To avoid quotes (across different vendors):
- use no special characters (allowed: a-z, 0-9, _),
- use underscores for delimiters (id_person),
- use either all lower-case or all upper-case,
- keep it reasonably short (less than approx 30 characters).
Try to avoid language keywords (SQL has many of them).

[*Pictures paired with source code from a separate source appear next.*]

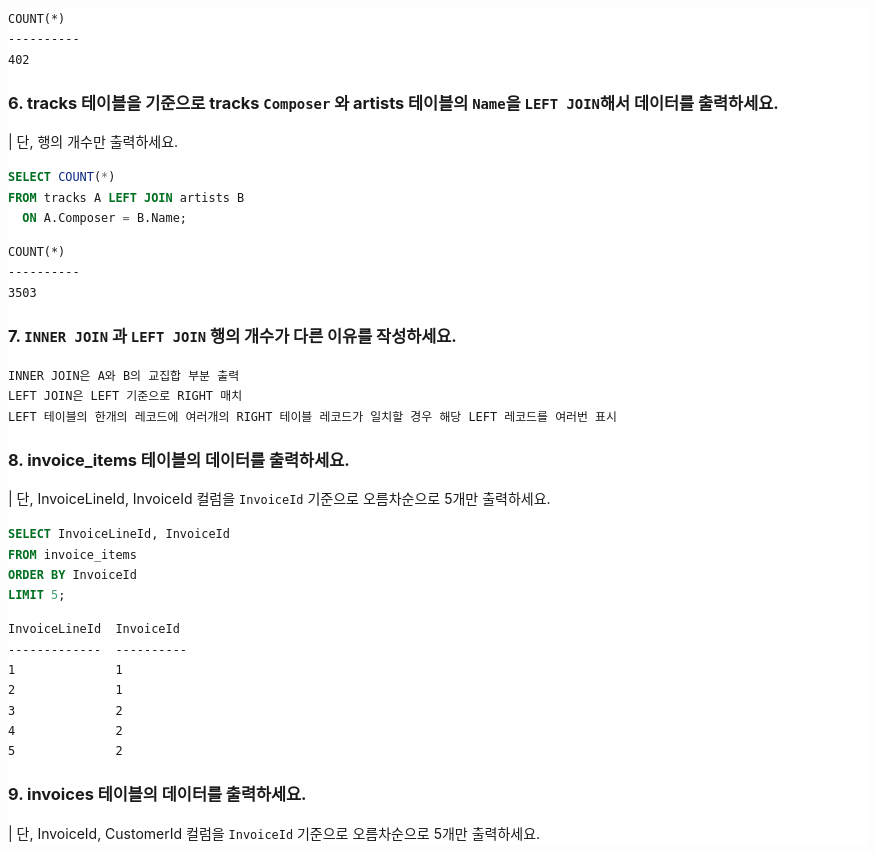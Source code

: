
 ```
COUNT(*)
----------
402
```

### 6. tracks 테이블을 기준으로 tracks `Composer` 와 artists 테이블의 `Name`을 `LEFT JOIN`해서 데이터를 출력하세요.

| 단, 행의 개수만 출력하세요.

```sql
SELECT COUNT(*)
FROM tracks A LEFT JOIN artists B
  ON A.Composer = B.Name;
```

```
COUNT(*)
----------
3503
```

### 7. `INNER JOIN` 과 `LEFT JOIN` 행의 개수가 다른 이유를 작성하세요.

```plain
INNER JOIN은 A와 B의 교집합 부분 출력
LEFT JOIN은 LEFT 기준으로 RIGHT 매치
LEFT 테이블의 한개의 레코드에 여러개의 RIGHT 테이블 레코드가 일치할 경우 해당 LEFT 레코드를 여러번 표시
```

### 8. invoice_items 테이블의 데이터를 출력하세요.

| 단, InvoiceLineId, InvoiceId 컬럼을 `InvoiceId` 기준으로 오름차순으로 5개만 출력하세요.

```sql
SELECT InvoiceLineId, InvoiceId
FROM invoice_items
ORDER BY InvoiceId
LIMIT 5;
```

```
InvoiceLineId  InvoiceId
-------------  ----------
1              1
2              1
3              2
4              2
5              2
```

### 9. invoices 테이블의 데이터를 출력하세요.

| 단, InvoiceId, CustomerId 컬럼을 `InvoiceId` 기준으로 오름차순으로 5개만 출력하세요.
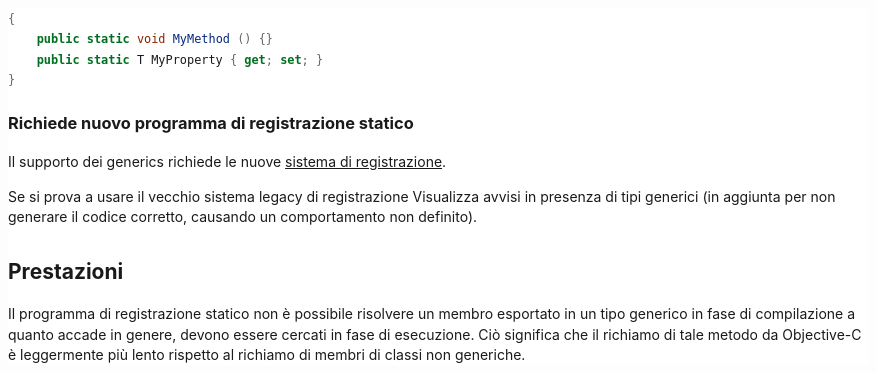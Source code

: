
 ```csharp
{
    public static void MyMethod () {}
    public static T MyProperty { get; set; }
}
```

### <a name="requires-new-static-registrar"></a>Richiede nuovo programma di registrazione statico

Il supporto dei generics richiede le nuove [sistema di registrazione](~/ios/internals/registrar.md).

Se si prova a usare il vecchio sistema legacy di registrazione Visualizza avvisi in presenza di tipi generici (in aggiunta per non generare il codice corretto, causando un comportamento non definito).
    
## <a name="performance"></a>Prestazioni

Il programma di registrazione statico non è possibile risolvere un membro esportato in un tipo generico in fase di compilazione a quanto accade in genere, devono essere cercati in fase di esecuzione. Ciò significa che il richiamo di tale metodo da Objective-C è leggermente più lento rispetto al richiamo di membri di classi non generiche.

General naming conventions

Think twice about each name.
The name should be as specific as possible.
- What does an item represent?
- Would a product be better?
Use no abbreviations (except for id).
- If you must, use known abbreviations.
- What does prsn_fn mean?
Avoid repetition:
- e.g. the column person_name in the table persons;
- except for columns with keys (id_person).

SQL – Introduction

Forget procedural programming, SQL is something completely different.
Using SQL, you define what should be done.
- This is surprisingly more difficult than defining how something should be done.
Nested database objects are accessed with . convention:
- schema.table.column,
- e.g. my_project.persons.id_person
- The schema rarely changes during application run, so it is omitted.
- Omitting a table name is discouraged except for very simple queries.

SQL – Data types

Each database system has different data types, but there are some common:
- character / character varying / varchar – a string limited by some length,
- text / longtext / (whatever)text – a string virtually unlimited (cell size over 1GB),
- number / numeric / decimal – a decimal number with some range (precision, scale),
- int / integer – a whole number,
- datetime / timestamp – a time value.

SQL – Syntax Conventions

Functions and keywords are written in UPPERCASE.
Italics marks placeholder:
- DELETE FROM table
[ ] – an optional part.
{ } – a set of elements.
| – an exclusive selection.

SQL – Syntax Conventions Examples

[ LEFT | RIGHT ] JOIN represents:
- LEFT JOIN
- RIGHT JOIN
- JOIN
a { = | < | > } b represents:
- a = b
- a < b
- a > b

SQL Commands

Define the structure of data (database schema) – DDL (data definition language):
- CREATE {SCHEMA | TABLE | COLUMN | INDEX }
- ALTER {SCHEMA | TABLE | COLUMN | INDEX }
- DROP {SCHEMA | TABLE | COLUMN | INDEX }
Manipulate with data – DML (data manipulation language):
- INSERT, SELECT, UPDATE, DELETE
In certain areas, there can be considerable differences between different database servers!

SQL Commands and Tables

SQL command results are:
- SELECT command returns results in a table,
- other commands return only true/false.
Tables can be:
- physical – defined in the database schema
- virtual:
  - persistent – views (external schema)
  - volatile – the result of a SELECT query

Database Views

A view is a database object which looks like a table.
A view is defined by a SELECT query.
A view is usually only for reading and does not contain the actual copy of the data.
- I.e. it is updated as the underlying tables (used in the defining query) are updated.
A view (or any SELECT query) does not have to be a relation!
Views are used:
- for same reasons as functions in procedural programming,
- to define user sections of the database schema.

Checkpoint

Why shouldn’t you display the value of a dumb (artificial) key to the end-user?
If one relation has X rows and another relation has Y rows, how many rows can a theta-join of those relations have?
And how about an intersection?
Does every relation need to have a key?
How about a table?
What is the difference between a relation and a (database) table?
What is a dot . used for in SQL?
Must every relation have a foreign key?
Is is possible to write union in the SQL language?